Stored data:
# # # # # # #

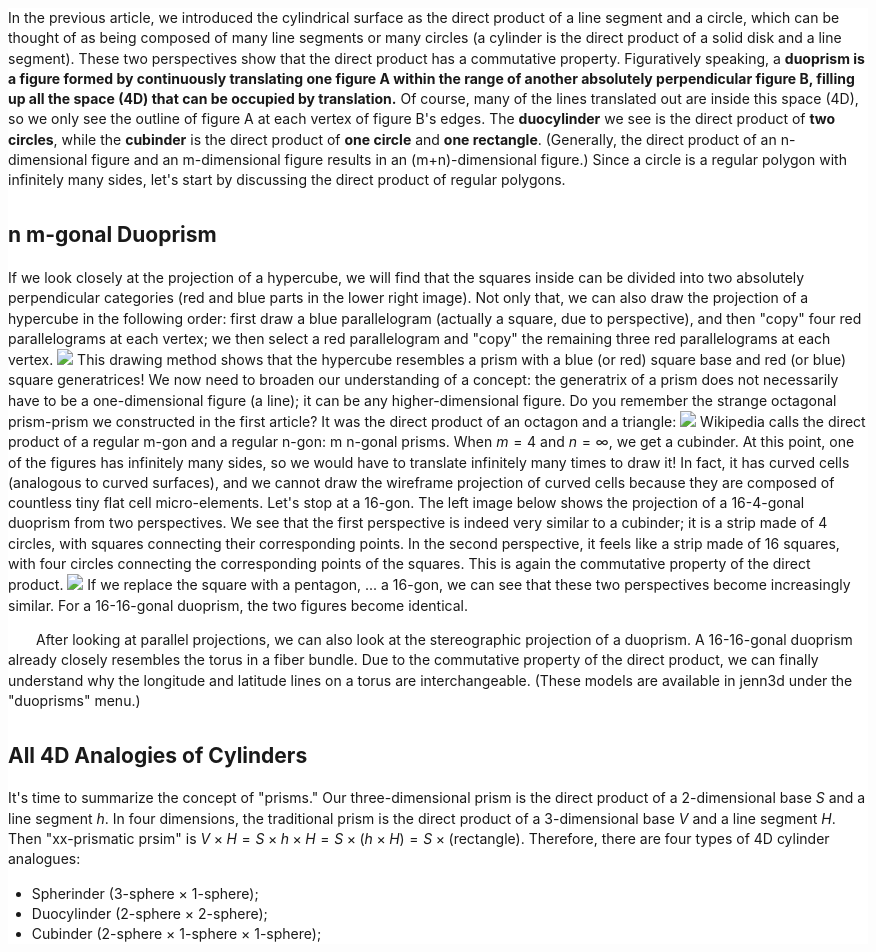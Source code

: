 In the previous article, we introduced the cylindrical surface as the direct product of a line segment and a circle, which can be thought of as being composed of many line segments or many circles (a cylinder is the direct product of a solid disk and a line segment). These two perspectives show that the direct product has a commutative property. Figuratively speaking, a **duoprism is a figure formed by continuously translating one figure A within the range of another absolutely perpendicular figure B, filling up all the space (4D) that can be occupied by translation.** Of course, many of the lines translated out are inside this space (4D), so we only see the outline of figure A at each vertex of figure B's edges.
The **duocylinder** we see is the direct product of **two circles**, while the **cubinder** is the direct product of **one circle** and **one rectangle**. (Generally, the direct product of an n-dimensional figure and an m-dimensional figure results in an (m+n)-dimensional figure.)
Since a circle is a regular polygon with infinitely many sides, let's start by discussing the direct product of regular polygons. <a name="nm"></a>


## n m-gonal Duoprism
If we look closely at the projection of a hypercube, we will find that the squares inside can be divided into two absolutely perpendicular categories (red and blue parts in the lower right image). Not only that, we can also draw the projection of a hypercube in the following order: first draw a blue parallelogram (actually a square, due to perspective), and then "copy" four red parallelograms at each vertex; we then select a red parallelogram and "copy" the remaining three red parallelograms at each vertex.
![](/img/morepolys4.gif)
This drawing method shows that the hypercube resembles a prism with a blue (or red) square base and red (or blue) square generatrices! We now need to broaden our understanding of a concept: the generatrix of a prism does not necessarily have to be a one-dimensional figure (a line); it can be any higher-dimensional figure. Do you remember the strange octagonal prism-prism we constructed in the first article? It was the direct product of an octagon and a triangle: ![](/img/dcylinder4.gif)
Wikipedia calls the direct product of a regular m-gon and a regular n-gon: m n-gonal prisms. When $m=4$ and $n=\infty$, we get a cubinder. At this point, one of the figures has infinitely many sides, so we would have to translate infinitely many times to draw it! In fact, it has curved cells (analogous to curved surfaces), and we cannot draw the wireframe projection of curved cells because they are composed of countless tiny flat cell micro-elements. Let's stop at a 16-gon. The left image below shows the projection of a 16-4-gonal duoprism from two perspectives. We see that the first perspective is indeed very similar to a cubinder; it is a strip made of 4 circles, with squares connecting their corresponding points. In the second perspective, it feels like a strip made of 16 squares, with four circles connecting the corresponding points of the squares. This is again the commutative property of the direct product.
![](/img/morepolys5.gif)
If we replace the square with a pentagon, ... a 16-gon, we can see that these two perspectives become increasingly similar. For a 16-16-gonal duoprism, the two figures become identical.

　　After looking at parallel projections, we can also look at the stereographic projection of a duoprism. A 16-16-gonal duoprism already closely resembles the torus in a fiber bundle. Due to the commutative property of the direct product, we can finally understand why the longitude and latitude lines on a torus are interchangeable. (These models are available in jenn3d under the "duoprisms" menu.) <a name="tout"></a>
## All 4D Analogies of Cylinders
It's time to summarize the concept of "prisms." Our three-dimensional prism is the direct product of a 2-dimensional base $S$ and a line segment $h$. In four dimensions, the traditional prism is the direct product of a 3-dimensional base $V$ and a line segment $H$. Then "xx-prismatic prsim" is $V\times H = S\times h \times H$$=S\times (h \times H)=S\times (\text{rectangle})$. Therefore, there are four types of 4D cylinder analogues:
 - Spherinder (3-sphere $\times$ 1-sphere);
 - Duocylinder (2-sphere $\times$ 2-sphere);
 - Cubinder (2-sphere $\times$ 1-sphere $\times$ 1-sphere);

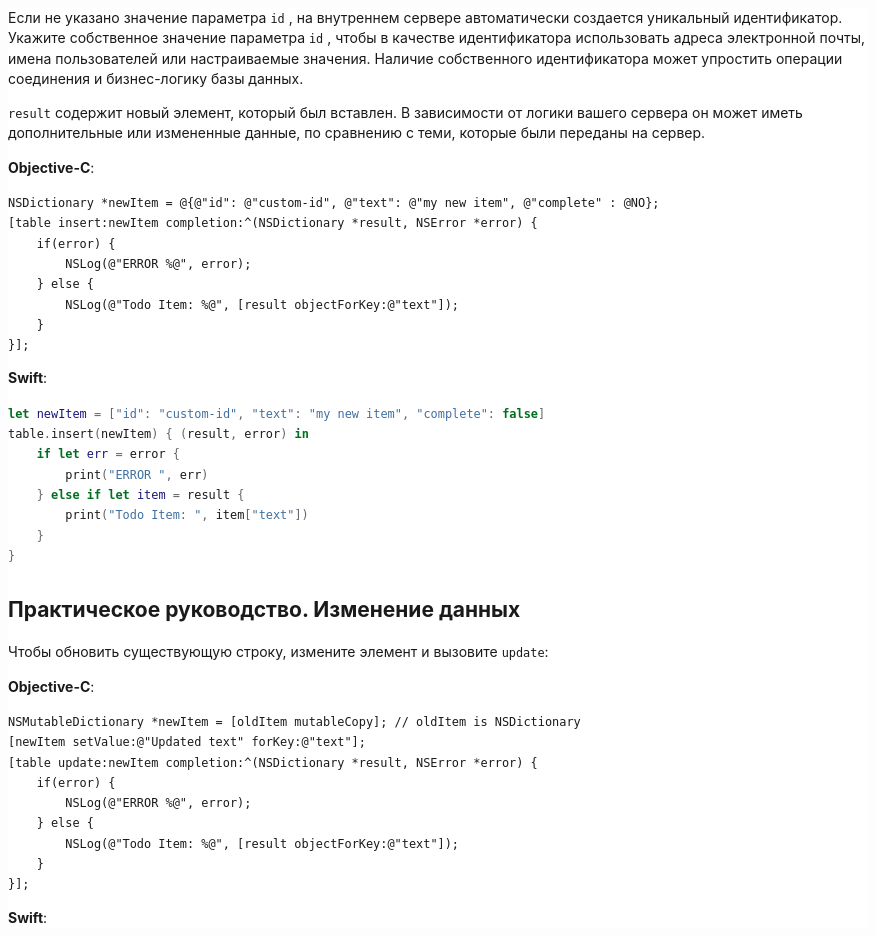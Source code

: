 Если не указано значение параметра `id` , на внутреннем сервере автоматически создается уникальный идентификатор. Укажите собственное значение параметра `id` , чтобы в качестве идентификатора использовать адреса электронной почты, имена пользователей или настраиваемые значения. Наличие собственного идентификатора может упростить операции соединения и бизнес-логику базы данных.

`result` содержит новый элемент, который был вставлен. В зависимости от логики вашего сервера он может иметь дополнительные или измененные данные, по сравнению с теми, которые были переданы на сервер.

**Objective-C**:

```objc
NSDictionary *newItem = @{@"id": @"custom-id", @"text": @"my new item", @"complete" : @NO};
[table insert:newItem completion:^(NSDictionary *result, NSError *error) {
    if(error) {
        NSLog(@"ERROR %@", error);
    } else {
        NSLog(@"Todo Item: %@", [result objectForKey:@"text"]);
    }
}];
```

**Swift**:

```swift
let newItem = ["id": "custom-id", "text": "my new item", "complete": false]
table.insert(newItem) { (result, error) in
    if let err = error {
        print("ERROR ", err)
    } else if let item = result {
        print("Todo Item: ", item["text"])
    }
}
```

## <a name="modifying"></a>Практическое руководство. Изменение данных

Чтобы обновить существующую строку, измените элемент и вызовите `update`:

**Objective-C**:

```objc
NSMutableDictionary *newItem = [oldItem mutableCopy]; // oldItem is NSDictionary
[newItem setValue:@"Updated text" forKey:@"text"];
[table update:newItem completion:^(NSDictionary *result, NSError *error) {
    if(error) {
        NSLog(@"ERROR %@", error);
    } else {
        NSLog(@"Todo Item: %@", [result objectForKey:@"text"]);
    }
}];
```

**Swift**:


[What is Mobile Services]: #what-is
[Concepts]: #concepts
[Setup and Prerequisites]: #Setup
[How to: Create the Mobile Services client]: #create-client
[How to: Create a table reference]: #table-reference
[How to: Query data from a mobile service]: #querying
[Filter returned data]: #filtering
[Sort returned data]: #sorting
[Return data in pages]: #paging
[Select specific columns]: #selecting
[How to: Bind data to the user interface]: #binding
[How to: Insert data into a mobile service]: #inserting
[How to: Modify data in a mobile service]: #modifying
[How to: Authenticate users]: #authentication
[Cache authentication tokens]: #caching-tokens
[How to: Upload images and large files]: #blobs
[How to: Handle errors]: #errors
[How to: Design unit tests]: #unit-testing
[How to: Customize the client]: #customizing
[Customize request headers]: #custom-headers
[Customize data type serialization]: #custom-serialization
[Next Steps]: #next-steps
[How to: Use MSQuery]: #query-object
[Быстрый запуск мобильного приложения Azure]: app-service-mobile-ios-get-started.md
[Add Mobile Services to Existing App]: /develop/mobile/tutorials/get-started-data
[Get started with Mobile Services]: /develop/mobile/tutorials/get-started-ios
[Validate and modify data in Mobile Services by using server scripts]: /develop/mobile/tutorials/validate-modify-and-augment-data-ios
[Mobile Services SDK]: https://go.microsoft.com/fwLink/p/?LinkID=266533
[Authentication]: /develop/mobile/tutorials/get-started-with-users-ios
[iOS SDK]: https://developer.apple.com/xcode
[Портал Azure]: https://portal.azure.com/
[Handling Expired Tokens]: https://go.microsoft.com/fwlink/p/?LinkId=301955
[Live Connect SDK]: https://go.microsoft.com/fwlink/p/?LinkId=301960
[Permissions]: https://msdn.microsoft.com/library/windowsazure/jj193161.aspx
[Service-side Authorization]: mobile-services-javascript-backend-service-side-authorization.md
[Use scripts to authorize users]: /develop/mobile/tutorials/authorize-users-in-scripts-ios
[динамическая схема]: https://github.com/Azure/azure-mobile-apps-node/tree/master/samples/dynamic-schema
[How to: access custom parameters]: /develop/mobile/how-to-guides/work-with-server-scripts#access-headers
[Create a table]: https://msdn.microsoft.com/library/windowsazure/jj193162.aspx
[NSDictionary object]: https://go.microsoft.com/fwlink/p/?LinkId=301965
[ASCII control codes C0 and C1]: https://en.wikipedia.org/wiki/Data_link_escape_character#C1_set
[CLI to manage Mobile Services tables]: /cli/azure/get-started-with-az-cli2
[Conflict-Handler]: mobile-services-ios-handling-conflicts-offline-data.md#add-conflict-handling
[панели мониторинга структуры]: https://www.fabric.io/home
[Структура для iOS. Приступая к работе]: https://docs.fabric.io/ios/fabric/getting-started.html
[1]: https://github.com/Azure/azure-mobile-apps-ios-client/blob/master/README.md#ios-client-sdk
[2]: https://azure.github.io/azure-mobile-apps-ios-client/
[3]: https://msdn.microsoft.com/library/azure/dn495101.aspx
[4]: app-service-mobile-dotnet-backend-how-to-use-server-sdk.md#tags
[5]: https://azure.github.io/azure-mobile-services/iOS/v3/Classes/MSClient.html#//api/name/invokeAPI:data:HTTPMethod:parameters:headers:completion:
[6]: https://github.com/Azure/azure-mobile-services/blob/master/sdk/iOS/src/MSError.h
[7]: ../app-service/configure-authentication-provider-aad.md
[9]: ../app-service/configure-authentication-provider-facebook.md
[10]: https://developers.facebook.com/docs/ios/getting-started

# # # # # # #

* [HOW TO COMPLETE THIS TASK] Find how many lines of the entries include the word "users". The number is the entire reply.

* [RESULT OF THIS EXERCISE] 3